Même les couvertures des deux livres se ressemblent. Une femme en portrait, nimbée de bleu pour Autour de ton cou, d’orangé pour Nouvelles du pays, les yeux fermés ou détournés. Et ce n’est que le plus superficiel des nombreux points communs qu’entretiennent les recueils de nouvelles de Chimamanda Ngozi Adichie et Sefi Atta, parus récemment l’un chez Gallimard, l’autre chez Actes Sud. Leurs auteures, d’abord. Nées au Nigeria dans des milieux favorisés, elles vivent aujourd’hui aux États-Unis, dans le Maryland pour Chimamanda Ngozi Adichie, 35 ans, dans le Mississippi pour Sefi Atta, de treize ans son aînée. Chacune a déjà publié trois romans, et Sefi Atta est aussi l’auteure de pièces de théâtre.

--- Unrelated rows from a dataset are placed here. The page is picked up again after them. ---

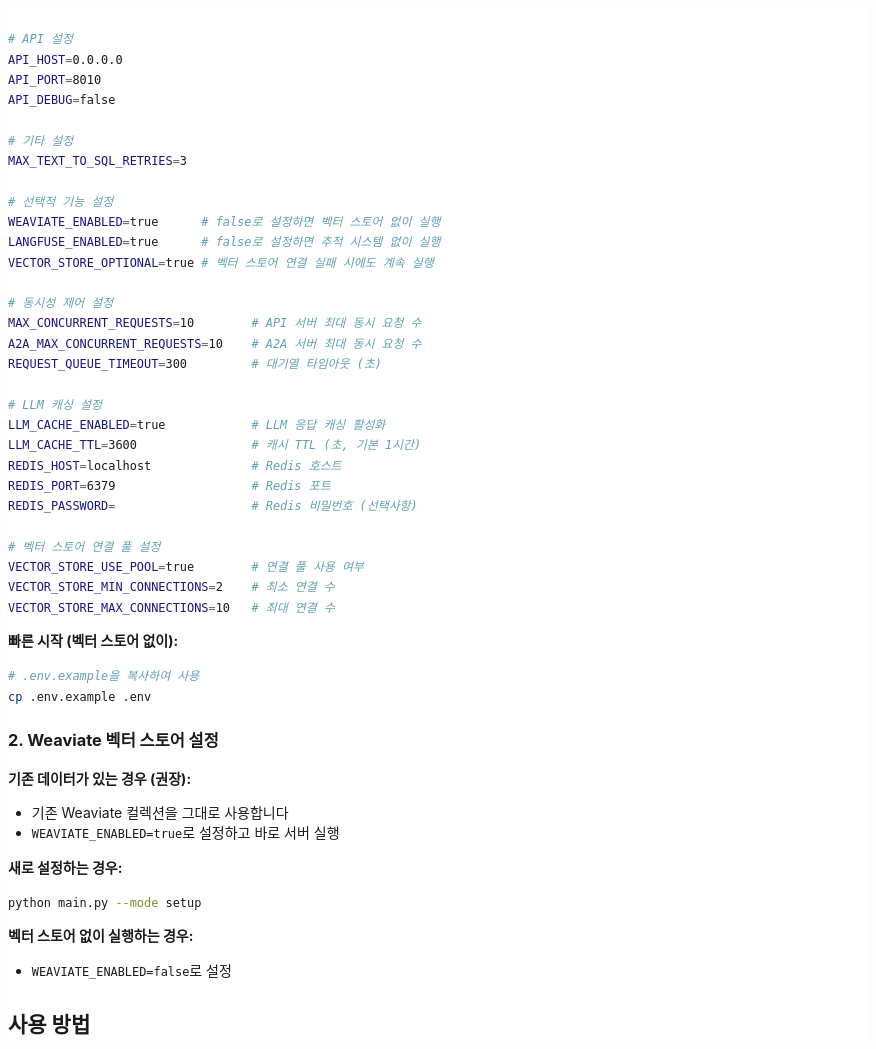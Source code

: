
 ```bash

# API 설정
API_HOST=0.0.0.0
API_PORT=8010
API_DEBUG=false

# 기타 설정
MAX_TEXT_TO_SQL_RETRIES=3

# 선택적 기능 설정
WEAVIATE_ENABLED=true      # false로 설정하면 벡터 스토어 없이 실행
LANGFUSE_ENABLED=true      # false로 설정하면 추적 시스템 없이 실행
VECTOR_STORE_OPTIONAL=true # 벡터 스토어 연결 실패 시에도 계속 실행

# 동시성 제어 설정
MAX_CONCURRENT_REQUESTS=10        # API 서버 최대 동시 요청 수
A2A_MAX_CONCURRENT_REQUESTS=10    # A2A 서버 최대 동시 요청 수
REQUEST_QUEUE_TIMEOUT=300         # 대기열 타임아웃 (초)

# LLM 캐싱 설정
LLM_CACHE_ENABLED=true            # LLM 응답 캐싱 활성화
LLM_CACHE_TTL=3600                # 캐시 TTL (초, 기본 1시간)
REDIS_HOST=localhost              # Redis 호스트
REDIS_PORT=6379                   # Redis 포트
REDIS_PASSWORD=                   # Redis 비밀번호 (선택사항)

# 벡터 스토어 연결 풀 설정
VECTOR_STORE_USE_POOL=true        # 연결 풀 사용 여부
VECTOR_STORE_MIN_CONNECTIONS=2    # 최소 연결 수
VECTOR_STORE_MAX_CONNECTIONS=10   # 최대 연결 수
```

**빠른 시작 (벡터 스토어 없이):**
```bash
# .env.example을 복사하여 사용
cp .env.example .env
```

### 2. Weaviate 벡터 스토어 설정

**기존 데이터가 있는 경우 (권장):**
- 기존 Weaviate 컬렉션을 그대로 사용합니다
- `WEAVIATE_ENABLED=true`로 설정하고 바로 서버 실행

**새로 설정하는 경우:**
```bash
python main.py --mode setup
```

**벡터 스토어 없이 실행하는 경우:**
- `WEAVIATE_ENABLED=false`로 설정

## 사용 방법
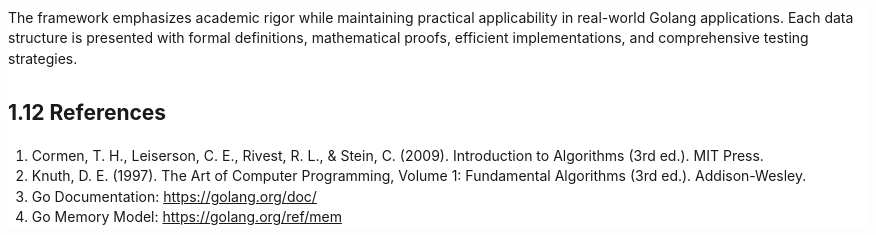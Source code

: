 The framework emphasizes academic rigor while maintaining practical applicability in real-world Golang applications. Each data structure is presented with formal definitions, mathematical proofs, efficient implementations, and comprehensive testing strategies.

## 1.12 References

1. Cormen, T. H., Leiserson, C. E., Rivest, R. L., & Stein, C. (2009). Introduction to Algorithms (3rd ed.). MIT Press.
2. Knuth, D. E. (1997). The Art of Computer Programming, Volume 1: Fundamental Algorithms (3rd ed.). Addison-Wesley.
3. Go Documentation: <https://golang.org/doc/>
4. Go Memory Model: <https://golang.org/ref/mem>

Côté « influence » littéraire, les deux confessent avoir été marquées, durant leur enfance nigériane, par… la Britannique Enid Blyton, auteure de romans jeunesse (Oui-Oui, Le Club des cinq, etc.). Si bien que lorsque la petite Chimamanda s’exerçait à la fiction, ses personnages croquaient des pommes plutôt que des mangues. De son côté, membre du club de théâtre du Queen’s College de Lagos, Sefi Atta écrivait des pièces peuplées de rois shakespeariens. Depuis, de l’eau a coulé sous les ponts : toutes deux incarnent désormais la nouvelle vague de la littérature nigériane, dans une veine complètement décomplexée des préjugés occidentaux comme d’une prétendue authenticité africaine.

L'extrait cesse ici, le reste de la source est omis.